Instructions to follow:
From the records, pick out and copy each line containing "over".

Information shown:
▬▬▬

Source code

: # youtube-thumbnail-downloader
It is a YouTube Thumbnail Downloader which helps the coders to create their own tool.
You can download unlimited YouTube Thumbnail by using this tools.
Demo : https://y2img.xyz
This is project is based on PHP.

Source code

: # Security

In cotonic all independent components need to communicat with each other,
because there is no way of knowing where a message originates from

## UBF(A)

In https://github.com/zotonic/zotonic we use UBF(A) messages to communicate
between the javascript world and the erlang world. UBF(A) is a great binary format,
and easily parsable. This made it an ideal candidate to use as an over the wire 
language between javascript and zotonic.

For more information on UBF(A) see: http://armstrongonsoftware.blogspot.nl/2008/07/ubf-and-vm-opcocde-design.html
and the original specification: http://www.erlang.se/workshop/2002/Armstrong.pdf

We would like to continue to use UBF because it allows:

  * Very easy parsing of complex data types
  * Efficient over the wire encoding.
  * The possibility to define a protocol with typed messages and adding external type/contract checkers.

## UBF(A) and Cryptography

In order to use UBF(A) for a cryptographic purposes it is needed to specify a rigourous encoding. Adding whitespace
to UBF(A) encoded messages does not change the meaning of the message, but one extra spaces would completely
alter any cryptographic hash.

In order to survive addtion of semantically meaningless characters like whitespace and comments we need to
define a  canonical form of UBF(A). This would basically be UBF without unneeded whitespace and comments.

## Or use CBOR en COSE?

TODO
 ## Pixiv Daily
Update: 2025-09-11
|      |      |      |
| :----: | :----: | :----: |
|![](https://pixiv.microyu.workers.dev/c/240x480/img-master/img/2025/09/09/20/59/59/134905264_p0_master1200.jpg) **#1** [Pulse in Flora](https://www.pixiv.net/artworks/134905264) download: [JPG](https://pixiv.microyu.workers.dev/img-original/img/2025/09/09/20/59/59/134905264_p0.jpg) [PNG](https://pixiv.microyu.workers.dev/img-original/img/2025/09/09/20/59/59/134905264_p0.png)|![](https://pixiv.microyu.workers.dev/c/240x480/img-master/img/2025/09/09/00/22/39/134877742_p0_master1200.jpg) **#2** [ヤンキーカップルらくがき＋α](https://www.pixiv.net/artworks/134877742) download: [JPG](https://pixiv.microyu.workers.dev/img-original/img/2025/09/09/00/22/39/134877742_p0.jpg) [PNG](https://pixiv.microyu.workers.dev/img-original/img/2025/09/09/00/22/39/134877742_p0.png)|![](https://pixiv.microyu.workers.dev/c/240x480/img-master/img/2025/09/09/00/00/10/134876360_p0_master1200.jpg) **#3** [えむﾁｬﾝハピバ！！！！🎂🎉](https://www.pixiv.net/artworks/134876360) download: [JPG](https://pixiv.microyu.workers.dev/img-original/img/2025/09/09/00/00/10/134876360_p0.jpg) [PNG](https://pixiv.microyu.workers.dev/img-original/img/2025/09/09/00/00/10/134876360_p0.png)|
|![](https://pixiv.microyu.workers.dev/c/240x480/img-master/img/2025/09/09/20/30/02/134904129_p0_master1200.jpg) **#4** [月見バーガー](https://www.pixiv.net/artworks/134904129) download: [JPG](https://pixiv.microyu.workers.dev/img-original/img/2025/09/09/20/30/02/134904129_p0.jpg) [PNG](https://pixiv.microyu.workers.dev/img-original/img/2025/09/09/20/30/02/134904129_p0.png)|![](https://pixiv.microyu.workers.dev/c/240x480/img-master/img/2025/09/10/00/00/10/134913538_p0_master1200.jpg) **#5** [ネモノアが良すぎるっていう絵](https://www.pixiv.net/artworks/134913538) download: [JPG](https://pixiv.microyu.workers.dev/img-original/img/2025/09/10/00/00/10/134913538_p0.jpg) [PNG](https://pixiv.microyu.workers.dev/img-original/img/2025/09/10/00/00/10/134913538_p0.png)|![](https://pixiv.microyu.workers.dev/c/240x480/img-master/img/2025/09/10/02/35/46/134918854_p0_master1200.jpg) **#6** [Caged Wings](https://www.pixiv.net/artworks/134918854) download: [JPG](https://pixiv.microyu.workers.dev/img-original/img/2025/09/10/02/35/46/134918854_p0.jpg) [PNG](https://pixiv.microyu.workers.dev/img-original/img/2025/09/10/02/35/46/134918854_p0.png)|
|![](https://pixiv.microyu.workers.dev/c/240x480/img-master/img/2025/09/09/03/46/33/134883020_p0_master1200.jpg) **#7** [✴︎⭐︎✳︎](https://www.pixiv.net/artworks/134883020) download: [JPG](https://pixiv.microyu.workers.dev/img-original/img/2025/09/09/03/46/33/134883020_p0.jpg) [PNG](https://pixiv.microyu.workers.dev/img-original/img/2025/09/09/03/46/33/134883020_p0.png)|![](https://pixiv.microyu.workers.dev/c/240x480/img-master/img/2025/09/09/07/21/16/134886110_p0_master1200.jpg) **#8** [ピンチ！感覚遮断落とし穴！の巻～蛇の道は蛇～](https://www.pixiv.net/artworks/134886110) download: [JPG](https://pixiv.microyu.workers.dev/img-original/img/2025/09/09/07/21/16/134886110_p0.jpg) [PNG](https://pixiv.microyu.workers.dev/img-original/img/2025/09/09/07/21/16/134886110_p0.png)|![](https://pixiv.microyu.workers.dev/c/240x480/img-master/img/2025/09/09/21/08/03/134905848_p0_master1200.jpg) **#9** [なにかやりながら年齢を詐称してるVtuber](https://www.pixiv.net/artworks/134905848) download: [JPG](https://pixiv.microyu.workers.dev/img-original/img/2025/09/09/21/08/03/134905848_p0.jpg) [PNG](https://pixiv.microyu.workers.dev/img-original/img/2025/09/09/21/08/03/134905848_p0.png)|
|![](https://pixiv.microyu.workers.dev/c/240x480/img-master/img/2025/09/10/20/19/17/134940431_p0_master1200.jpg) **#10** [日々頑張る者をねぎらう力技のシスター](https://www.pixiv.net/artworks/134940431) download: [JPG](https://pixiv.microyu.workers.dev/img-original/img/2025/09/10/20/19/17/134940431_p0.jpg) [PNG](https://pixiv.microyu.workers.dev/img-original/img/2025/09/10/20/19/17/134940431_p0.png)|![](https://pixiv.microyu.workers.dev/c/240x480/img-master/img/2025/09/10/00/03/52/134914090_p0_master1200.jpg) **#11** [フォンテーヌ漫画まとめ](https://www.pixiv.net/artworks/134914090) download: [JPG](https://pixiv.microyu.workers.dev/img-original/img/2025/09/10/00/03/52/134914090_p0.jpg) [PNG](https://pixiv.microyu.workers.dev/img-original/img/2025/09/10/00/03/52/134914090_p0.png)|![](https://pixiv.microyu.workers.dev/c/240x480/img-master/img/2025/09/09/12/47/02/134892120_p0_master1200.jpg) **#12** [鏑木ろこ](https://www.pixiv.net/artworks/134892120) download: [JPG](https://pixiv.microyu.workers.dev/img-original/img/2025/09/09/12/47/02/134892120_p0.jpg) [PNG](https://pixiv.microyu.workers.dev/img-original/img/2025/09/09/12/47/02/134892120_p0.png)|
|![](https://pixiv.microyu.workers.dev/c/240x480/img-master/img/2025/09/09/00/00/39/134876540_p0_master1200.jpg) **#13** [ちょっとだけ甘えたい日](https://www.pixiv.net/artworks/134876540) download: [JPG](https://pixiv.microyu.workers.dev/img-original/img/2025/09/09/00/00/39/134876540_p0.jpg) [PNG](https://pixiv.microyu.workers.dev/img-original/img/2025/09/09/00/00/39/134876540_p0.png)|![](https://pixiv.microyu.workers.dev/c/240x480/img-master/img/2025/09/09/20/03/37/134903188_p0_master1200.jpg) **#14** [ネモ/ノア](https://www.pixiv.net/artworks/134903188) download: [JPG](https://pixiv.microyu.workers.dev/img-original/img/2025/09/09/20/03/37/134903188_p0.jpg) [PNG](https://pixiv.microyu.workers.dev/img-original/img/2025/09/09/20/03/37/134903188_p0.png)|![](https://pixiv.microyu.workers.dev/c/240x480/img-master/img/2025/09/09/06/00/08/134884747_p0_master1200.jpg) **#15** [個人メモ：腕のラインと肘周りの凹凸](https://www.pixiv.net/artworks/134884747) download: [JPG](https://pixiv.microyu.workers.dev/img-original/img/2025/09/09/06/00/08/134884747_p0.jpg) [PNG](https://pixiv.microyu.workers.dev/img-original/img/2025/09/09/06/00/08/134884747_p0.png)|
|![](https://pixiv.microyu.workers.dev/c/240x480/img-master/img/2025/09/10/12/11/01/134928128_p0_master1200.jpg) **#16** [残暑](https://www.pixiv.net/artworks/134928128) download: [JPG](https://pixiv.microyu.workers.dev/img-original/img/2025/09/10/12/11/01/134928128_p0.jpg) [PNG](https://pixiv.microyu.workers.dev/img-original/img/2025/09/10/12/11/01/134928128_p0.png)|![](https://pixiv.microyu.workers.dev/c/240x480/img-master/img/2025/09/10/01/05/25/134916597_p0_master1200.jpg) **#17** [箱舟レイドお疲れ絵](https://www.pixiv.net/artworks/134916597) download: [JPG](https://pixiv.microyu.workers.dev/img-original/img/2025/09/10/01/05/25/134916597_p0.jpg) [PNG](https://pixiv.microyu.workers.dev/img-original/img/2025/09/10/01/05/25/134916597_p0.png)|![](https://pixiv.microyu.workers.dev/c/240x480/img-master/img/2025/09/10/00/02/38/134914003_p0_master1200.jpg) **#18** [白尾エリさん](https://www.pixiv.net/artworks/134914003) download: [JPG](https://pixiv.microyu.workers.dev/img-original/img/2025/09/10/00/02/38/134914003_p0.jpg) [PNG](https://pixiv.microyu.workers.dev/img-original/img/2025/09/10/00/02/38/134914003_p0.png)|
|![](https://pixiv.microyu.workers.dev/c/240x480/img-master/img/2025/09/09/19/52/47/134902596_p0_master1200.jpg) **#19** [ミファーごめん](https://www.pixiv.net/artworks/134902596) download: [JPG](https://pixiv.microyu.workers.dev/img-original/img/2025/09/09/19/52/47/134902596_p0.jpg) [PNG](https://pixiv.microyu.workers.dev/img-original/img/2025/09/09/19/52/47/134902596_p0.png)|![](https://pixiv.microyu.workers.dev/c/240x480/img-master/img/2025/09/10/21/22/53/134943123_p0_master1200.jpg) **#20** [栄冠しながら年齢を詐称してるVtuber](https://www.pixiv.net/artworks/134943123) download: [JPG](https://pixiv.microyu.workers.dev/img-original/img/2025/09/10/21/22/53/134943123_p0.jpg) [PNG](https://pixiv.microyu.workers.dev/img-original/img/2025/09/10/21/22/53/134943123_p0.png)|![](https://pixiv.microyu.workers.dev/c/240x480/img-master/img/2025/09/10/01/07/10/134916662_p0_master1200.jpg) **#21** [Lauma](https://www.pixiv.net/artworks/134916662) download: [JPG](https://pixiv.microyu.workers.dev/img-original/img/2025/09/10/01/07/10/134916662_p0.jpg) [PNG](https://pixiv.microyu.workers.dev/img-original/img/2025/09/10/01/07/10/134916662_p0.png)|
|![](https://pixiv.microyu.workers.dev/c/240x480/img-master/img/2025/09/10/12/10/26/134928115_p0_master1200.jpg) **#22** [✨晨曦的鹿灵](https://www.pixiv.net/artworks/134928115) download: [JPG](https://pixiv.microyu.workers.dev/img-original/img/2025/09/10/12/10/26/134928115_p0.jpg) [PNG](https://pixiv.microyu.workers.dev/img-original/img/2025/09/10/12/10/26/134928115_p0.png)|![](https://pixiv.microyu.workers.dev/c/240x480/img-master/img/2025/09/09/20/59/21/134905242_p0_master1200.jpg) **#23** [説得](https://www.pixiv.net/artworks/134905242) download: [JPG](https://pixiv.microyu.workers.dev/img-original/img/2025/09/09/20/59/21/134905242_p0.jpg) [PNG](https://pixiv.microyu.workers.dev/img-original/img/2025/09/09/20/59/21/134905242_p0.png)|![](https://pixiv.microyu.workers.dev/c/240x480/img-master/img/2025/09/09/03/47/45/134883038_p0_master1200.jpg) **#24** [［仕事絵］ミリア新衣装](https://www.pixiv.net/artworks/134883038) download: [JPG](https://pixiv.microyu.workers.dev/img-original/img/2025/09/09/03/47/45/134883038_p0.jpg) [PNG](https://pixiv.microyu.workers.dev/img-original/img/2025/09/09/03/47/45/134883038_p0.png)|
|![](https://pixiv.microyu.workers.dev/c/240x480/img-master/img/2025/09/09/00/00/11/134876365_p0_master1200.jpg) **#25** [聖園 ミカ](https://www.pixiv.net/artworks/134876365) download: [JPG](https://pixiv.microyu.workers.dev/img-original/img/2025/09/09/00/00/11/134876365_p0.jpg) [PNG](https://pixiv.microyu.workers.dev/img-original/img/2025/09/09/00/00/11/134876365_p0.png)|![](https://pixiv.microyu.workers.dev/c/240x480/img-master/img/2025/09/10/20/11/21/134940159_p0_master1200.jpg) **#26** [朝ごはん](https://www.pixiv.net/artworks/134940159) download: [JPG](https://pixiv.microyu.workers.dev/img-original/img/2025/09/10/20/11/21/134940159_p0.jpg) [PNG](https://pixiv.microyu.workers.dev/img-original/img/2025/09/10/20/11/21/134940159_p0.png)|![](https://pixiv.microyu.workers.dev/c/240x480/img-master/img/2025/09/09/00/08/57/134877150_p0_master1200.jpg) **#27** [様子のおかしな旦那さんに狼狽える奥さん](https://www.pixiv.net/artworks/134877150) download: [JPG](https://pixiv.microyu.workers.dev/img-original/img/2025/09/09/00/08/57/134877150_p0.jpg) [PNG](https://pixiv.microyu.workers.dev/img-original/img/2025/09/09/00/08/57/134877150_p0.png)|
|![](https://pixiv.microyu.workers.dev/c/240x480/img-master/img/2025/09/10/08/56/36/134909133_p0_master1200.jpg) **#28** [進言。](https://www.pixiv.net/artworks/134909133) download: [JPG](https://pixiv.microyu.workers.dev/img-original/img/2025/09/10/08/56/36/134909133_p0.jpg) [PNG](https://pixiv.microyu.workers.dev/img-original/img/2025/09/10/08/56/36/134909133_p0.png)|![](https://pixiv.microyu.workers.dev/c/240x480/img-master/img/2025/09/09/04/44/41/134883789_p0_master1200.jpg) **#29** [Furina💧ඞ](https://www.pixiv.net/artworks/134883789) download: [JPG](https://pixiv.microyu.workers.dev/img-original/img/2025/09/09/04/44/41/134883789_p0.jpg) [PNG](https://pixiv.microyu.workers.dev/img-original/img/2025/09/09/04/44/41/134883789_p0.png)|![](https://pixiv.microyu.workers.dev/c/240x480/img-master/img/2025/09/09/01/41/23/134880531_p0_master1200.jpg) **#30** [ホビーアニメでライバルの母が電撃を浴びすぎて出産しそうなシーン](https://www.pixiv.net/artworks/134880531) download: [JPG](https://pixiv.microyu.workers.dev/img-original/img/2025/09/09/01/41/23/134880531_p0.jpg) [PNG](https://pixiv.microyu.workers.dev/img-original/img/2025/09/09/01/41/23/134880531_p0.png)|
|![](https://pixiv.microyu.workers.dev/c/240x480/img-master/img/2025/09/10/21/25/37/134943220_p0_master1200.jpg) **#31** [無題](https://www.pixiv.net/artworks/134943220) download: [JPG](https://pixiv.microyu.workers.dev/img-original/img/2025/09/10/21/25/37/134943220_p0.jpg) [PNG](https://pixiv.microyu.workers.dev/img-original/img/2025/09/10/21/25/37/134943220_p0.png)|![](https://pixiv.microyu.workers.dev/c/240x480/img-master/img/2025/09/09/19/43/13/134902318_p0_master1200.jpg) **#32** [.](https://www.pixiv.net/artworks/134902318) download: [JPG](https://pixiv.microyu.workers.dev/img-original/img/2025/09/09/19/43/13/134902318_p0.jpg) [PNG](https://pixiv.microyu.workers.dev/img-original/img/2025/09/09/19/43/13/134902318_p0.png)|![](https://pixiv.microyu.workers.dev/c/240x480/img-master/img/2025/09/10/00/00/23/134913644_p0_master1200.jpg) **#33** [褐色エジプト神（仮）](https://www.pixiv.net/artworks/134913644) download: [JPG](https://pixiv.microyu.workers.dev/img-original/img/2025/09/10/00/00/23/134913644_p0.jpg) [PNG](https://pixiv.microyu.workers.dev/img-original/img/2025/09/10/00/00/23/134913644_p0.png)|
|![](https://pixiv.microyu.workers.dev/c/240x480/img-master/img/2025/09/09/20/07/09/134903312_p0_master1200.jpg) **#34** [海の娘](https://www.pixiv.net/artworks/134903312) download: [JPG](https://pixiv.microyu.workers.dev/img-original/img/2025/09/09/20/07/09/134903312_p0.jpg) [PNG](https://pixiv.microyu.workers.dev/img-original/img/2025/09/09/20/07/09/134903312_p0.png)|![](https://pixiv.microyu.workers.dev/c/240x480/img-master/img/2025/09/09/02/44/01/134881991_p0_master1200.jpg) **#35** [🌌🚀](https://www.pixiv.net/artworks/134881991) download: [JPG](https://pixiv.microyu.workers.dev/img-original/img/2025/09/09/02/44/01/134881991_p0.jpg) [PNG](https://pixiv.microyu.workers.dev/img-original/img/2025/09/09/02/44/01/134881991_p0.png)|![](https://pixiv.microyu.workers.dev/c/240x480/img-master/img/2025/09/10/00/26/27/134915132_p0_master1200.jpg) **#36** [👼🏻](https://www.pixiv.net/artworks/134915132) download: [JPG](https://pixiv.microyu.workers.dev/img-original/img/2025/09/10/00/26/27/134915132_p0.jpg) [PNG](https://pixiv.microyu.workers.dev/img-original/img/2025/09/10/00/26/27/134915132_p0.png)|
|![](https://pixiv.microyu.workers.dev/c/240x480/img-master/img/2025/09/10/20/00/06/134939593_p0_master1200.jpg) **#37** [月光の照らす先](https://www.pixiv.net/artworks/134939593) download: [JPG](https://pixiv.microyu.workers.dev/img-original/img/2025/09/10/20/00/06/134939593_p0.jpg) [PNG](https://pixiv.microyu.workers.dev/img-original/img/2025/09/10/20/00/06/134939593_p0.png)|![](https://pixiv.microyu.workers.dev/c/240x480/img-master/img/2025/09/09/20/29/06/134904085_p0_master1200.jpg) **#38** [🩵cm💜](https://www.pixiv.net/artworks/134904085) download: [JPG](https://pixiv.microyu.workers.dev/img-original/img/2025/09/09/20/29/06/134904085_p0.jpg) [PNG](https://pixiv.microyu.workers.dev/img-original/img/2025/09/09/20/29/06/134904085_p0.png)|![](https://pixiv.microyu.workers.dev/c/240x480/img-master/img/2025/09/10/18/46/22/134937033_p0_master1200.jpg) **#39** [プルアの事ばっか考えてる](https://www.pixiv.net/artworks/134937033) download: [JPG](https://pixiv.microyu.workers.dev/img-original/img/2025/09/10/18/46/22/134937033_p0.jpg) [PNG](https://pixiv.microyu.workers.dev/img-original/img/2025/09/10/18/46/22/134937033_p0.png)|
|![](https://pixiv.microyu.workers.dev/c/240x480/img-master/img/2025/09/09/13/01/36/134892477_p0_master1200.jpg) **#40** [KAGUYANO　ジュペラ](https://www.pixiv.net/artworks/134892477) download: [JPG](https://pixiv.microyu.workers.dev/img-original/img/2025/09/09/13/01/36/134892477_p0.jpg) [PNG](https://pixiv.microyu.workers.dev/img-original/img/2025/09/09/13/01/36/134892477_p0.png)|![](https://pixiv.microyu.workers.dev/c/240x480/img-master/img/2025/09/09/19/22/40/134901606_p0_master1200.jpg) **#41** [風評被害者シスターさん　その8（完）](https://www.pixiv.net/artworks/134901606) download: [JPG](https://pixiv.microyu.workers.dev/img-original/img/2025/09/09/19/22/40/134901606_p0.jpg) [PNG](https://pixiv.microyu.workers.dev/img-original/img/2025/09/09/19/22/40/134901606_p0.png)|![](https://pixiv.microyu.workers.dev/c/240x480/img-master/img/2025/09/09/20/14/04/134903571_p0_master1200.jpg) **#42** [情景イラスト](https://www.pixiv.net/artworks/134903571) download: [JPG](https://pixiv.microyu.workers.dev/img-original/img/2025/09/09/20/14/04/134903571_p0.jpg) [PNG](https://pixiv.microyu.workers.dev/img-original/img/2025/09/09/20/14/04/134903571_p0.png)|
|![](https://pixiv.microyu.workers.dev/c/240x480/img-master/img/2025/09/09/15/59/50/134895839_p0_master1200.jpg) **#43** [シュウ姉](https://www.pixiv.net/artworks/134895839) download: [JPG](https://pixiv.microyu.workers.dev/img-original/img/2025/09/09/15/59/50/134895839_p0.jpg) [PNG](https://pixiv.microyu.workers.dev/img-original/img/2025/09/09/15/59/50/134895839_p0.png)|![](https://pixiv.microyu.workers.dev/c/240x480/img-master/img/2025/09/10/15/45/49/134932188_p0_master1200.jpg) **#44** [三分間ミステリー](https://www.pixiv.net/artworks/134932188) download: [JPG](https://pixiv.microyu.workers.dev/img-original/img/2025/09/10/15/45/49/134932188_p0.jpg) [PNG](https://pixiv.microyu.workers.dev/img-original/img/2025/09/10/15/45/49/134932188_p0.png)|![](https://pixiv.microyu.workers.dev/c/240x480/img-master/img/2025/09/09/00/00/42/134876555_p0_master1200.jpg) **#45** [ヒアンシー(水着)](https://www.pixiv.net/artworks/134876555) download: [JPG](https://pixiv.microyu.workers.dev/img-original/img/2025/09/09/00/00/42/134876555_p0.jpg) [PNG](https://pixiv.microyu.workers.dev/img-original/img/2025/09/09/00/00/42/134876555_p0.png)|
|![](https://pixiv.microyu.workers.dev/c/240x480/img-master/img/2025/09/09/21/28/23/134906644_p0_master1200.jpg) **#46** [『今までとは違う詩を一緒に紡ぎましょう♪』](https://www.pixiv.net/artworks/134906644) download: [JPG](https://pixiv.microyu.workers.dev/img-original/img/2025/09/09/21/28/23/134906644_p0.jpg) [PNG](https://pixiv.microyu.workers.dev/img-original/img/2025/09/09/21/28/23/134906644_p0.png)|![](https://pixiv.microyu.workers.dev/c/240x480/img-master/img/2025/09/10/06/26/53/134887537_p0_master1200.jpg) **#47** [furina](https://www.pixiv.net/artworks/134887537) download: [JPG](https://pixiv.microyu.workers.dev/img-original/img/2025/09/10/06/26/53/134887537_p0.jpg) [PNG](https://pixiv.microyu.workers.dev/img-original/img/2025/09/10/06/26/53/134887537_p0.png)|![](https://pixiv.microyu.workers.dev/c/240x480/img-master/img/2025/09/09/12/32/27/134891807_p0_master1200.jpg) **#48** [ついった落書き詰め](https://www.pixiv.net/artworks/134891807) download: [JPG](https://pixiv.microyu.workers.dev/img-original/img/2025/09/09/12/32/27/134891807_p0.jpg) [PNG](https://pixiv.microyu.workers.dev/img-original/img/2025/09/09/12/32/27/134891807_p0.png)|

▬▬▬

Solution for this task:
and easily parsable. This made it an ideal candidate to use as an over the wire 
  * Efficient over the wire encoding.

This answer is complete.